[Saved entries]

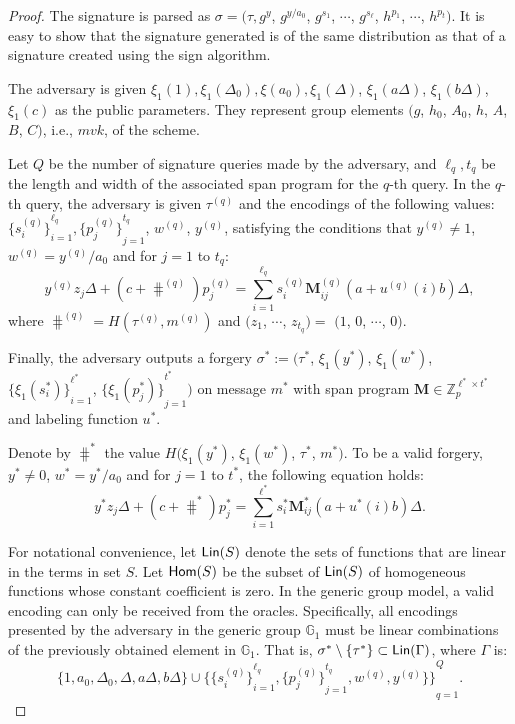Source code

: \begin{proof}
  The signature is parsed as $\sigma=(\tau, g^y$, $g^{y/a_0}$, $g^{s_1}$, $\cdots$, $g^{s_\ell}$, $h^{p_1}$, $\cdots$, $h^{p_t})$. It is easy to show that the signature generated is of the same distribution as that of a signature created using the sign algorithm.

  The adversary is given $\xi_1(1), \xi_1(\Delta_0), \xi(a_0), \xi_1(\Delta)$, $\xi_1(a\Delta)$, $\xi_1(b\Delta)$, $\xi_1(c)$ as the public parameters. They represent group elements $(g$, $h_0$, $A_0$, $h$, $A$, $B$, $C)$, i.e., $mvk$, of the scheme.


  Let $Q$ be the number of signature queries made by the adversary, and $\ell_q, t_q$ be the length and width of the associated span program for the $q$-th query. In the $q$-th query, the adversary is given $\tau^{(q)}$ and the encodings of the following values: ${\{s_i^{(q)}\}}_{i=1}^{\ell_q}, {\{p_j^{(q)}\}}_{j=1}^{t_q}$, $w^{(q)}$, $y^{(q)}$, satisfying the conditions that $y^{(q)} \neq 1$, $w^{(q)} = y^{(q)}/a_0$ and for $j=1$ to $t_q$:
  $$
  y^{(q)} z_j \Delta + (c + \hash^{(q)}) p^{(q)}_j = \sum_{i=1}^{\ell_q} s^{(q)}_i \mathbf{M}^{(q)}_{ij}(a+u^{(q)}(i)b)\Delta,
  $$ where $\hash^{(q)}=H(\tau^{(q)}, m^{(q)})$ and $(z_1$, $\cdots$, $z_{t_q}) =$ $(1$, $0$, $\cdots$, $0)$.


  Finally, the adversary outputs a forgery $\sigma^{\ast}:=(\tau^\ast$, $\xi_1(y^*)$, $\xi_1(w^\ast)$, ${\{\xi_1(s^{\ast}_i)\}}_{i=1}^{\ell^{\ast}}$, ${\{\xi_1(p^{\ast}_j)\}}_{j=1}^{t^\ast})$ on message $m^{\ast}$ with span program $\mathbf{M}\in\mathbb{Z}_p^{\ell^\ast \times t^\ast}$ and labeling function $u^\ast$.

  Denote by $\hash^\ast$ the value $H(\xi_1(y^*)$, $\xi_1(w^\ast)$, $\tau^\ast$, $m^\ast)$. To be a valid forgery, $y^\ast \neq 0$, $w^\ast = y^\ast/a_0$ and for $j=1$ to $t^\ast$, the following equation holds:
  $$
  y^\ast z_j \Delta + (c + \hash^\ast)p^\ast_j = \sum_{i=1}^{\ell^\ast} s^\ast_i \mathbf{M}^\ast_{ij}(a+u^\ast(i)b)\Delta.
  $$

  For notational convenience, let $\textsf{Lin}(S)$ denote the sets of functions that are linear in the terms in set $S$. Let $\textsf{Hom}(S)$ be the subset of $\textsf{Lin}(S)$ of homogeneous functions whose constant coefficient is zero. In the generic group model, a valid encoding can only be received from the oracles. Specifically, all encodings presented by the adversary in the generic group $\mathbb{G}_1$ must be linear combinations of the previously obtained element in $\mathbb{G}_1$. That is, $\sigma^\ast \setminus \{\tau^\ast\}  \subset \textsf{Lin}(\Gamma)$, where $\Gamma$ is:
  $$
\{1, a_0, \Delta_0, \Delta, a\Delta, b\Delta\} \cup {\{{\{s_i^{(q)}\}}_{i=1}^{\ell_q}, {\{p_j^{(q)}\}}_{j=1}^{t_q}, w^{(q)}, y^{(q)}\}\}}_{q=1}^Q.
$$


\end{proof}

• **Problem to work on**
Reproduce each line of the records above, exactly and without pictures.

• **Response to the exercise**
Source code

: \begin{proof}
  The signature is parsed as $\sigma=(\tau, g^y$, $g^{y/a_0}$, $g^{s_1}$, $\cdots$, $g^{s_\ell}$, $h^{p_1}$, $\cdots$, $h^{p_t})$. It is easy to show that the signature generated is of the same distribution as that of a signature created using the sign algorithm.

  The adversary is given $\xi_1(1), \xi_1(\Delta_0), \xi(a_0), \xi_1(\Delta)$, $\xi_1(a\Delta)$, $\xi_1(b\Delta)$, $\xi_1(c)$ as the public parameters. They represent group elements $(g$, $h_0$, $A_0$, $h$, $A$, $B$, $C)$, i.e., $mvk$, of the scheme.


  Let $Q$ be the number of signature queries made by the adversary, and $\ell_q, t_q$ be the length and width of the associated span program for the $q$-th query. In the $q$-th query, the adversary is given $\tau^{(q)}$ and the encodings of the following values: ${\{s_i^{(q)}\}}_{i=1}^{\ell_q}, {\{p_j^{(q)}\}}_{j=1}^{t_q}$, $w^{(q)}$, $y^{(q)}$, satisfying the conditions that $y^{(q)} \neq 1$, $w^{(q)} = y^{(q)}/a_0$ and for $j=1$ to $t_q$:
  $$
  y^{(q)} z_j \Delta + (c + \hash^{(q)}) p^{(q)}_j = \sum_{i=1}^{\ell_q} s^{(q)}_i \mathbf{M}^{(q)}_{ij}(a+u^{(q)}(i)b)\Delta,
  $$ where $\hash^{(q)}=H(\tau^{(q)}, m^{(q)})$ and $(z_1$, $\cdots$, $z_{t_q}) =$ $(1$, $0$, $\cdots$, $0)$.


  Finally, the adversary outputs a forgery $\sigma^{\ast}:=(\tau^\ast$, $\xi_1(y^*)$, $\xi_1(w^\ast)$, ${\{\xi_1(s^{\ast}_i)\}}_{i=1}^{\ell^{\ast}}$, ${\{\xi_1(p^{\ast}_j)\}}_{j=1}^{t^\ast})$ on message $m^{\ast}$ with span program $\mathbf{M}\in\mathbb{Z}_p^{\ell^\ast \times t^\ast}$ and labeling function $u^\ast$.

  Denote by $\hash^\ast$ the value $H(\xi_1(y^*)$, $\xi_1(w^\ast)$, $\tau^\ast$, $m^\ast)$. To be a valid forgery, $y^\ast \neq 0$, $w^\ast = y^\ast/a_0$ and for $j=1$ to $t^\ast$, the following equation holds:
  $$
  y^\ast z_j \Delta + (c + \hash^\ast)p^\ast_j = \sum_{i=1}^{\ell^\ast} s^\ast_i \mathbf{M}^\ast_{ij}(a+u^\ast(i)b)\Delta.
  $$

  For notational convenience, let $\textsf{Lin}(S)$ denote the sets of functions that are linear in the terms in set $S$. Let $\textsf{Hom}(S)$ be the subset of $\textsf{Lin}(S)$ of homogeneous functions whose constant coefficient is zero. In the generic group model, a valid encoding can only be received from the oracles. Specifically, all encodings presented by the adversary in the generic group $\mathbb{G}_1$ must be linear combinations of the previously obtained element in $\mathbb{G}_1$. That is, $\sigma^\ast \setminus \{\tau^\ast\}  \subset \textsf{Lin}(\Gamma)$, where $\Gamma$ is:
  $$
\{1, a_0, \Delta_0, \Delta, a\Delta, b\Delta\} \cup {\{{\{s_i^{(q)}\}}_{i=1}^{\ell_q}, {\{p_j^{(q)}\}}_{j=1}^{t_q}, w^{(q)}, y^{(q)}\}\}}_{q=1}^Q.
$$


\end{proof}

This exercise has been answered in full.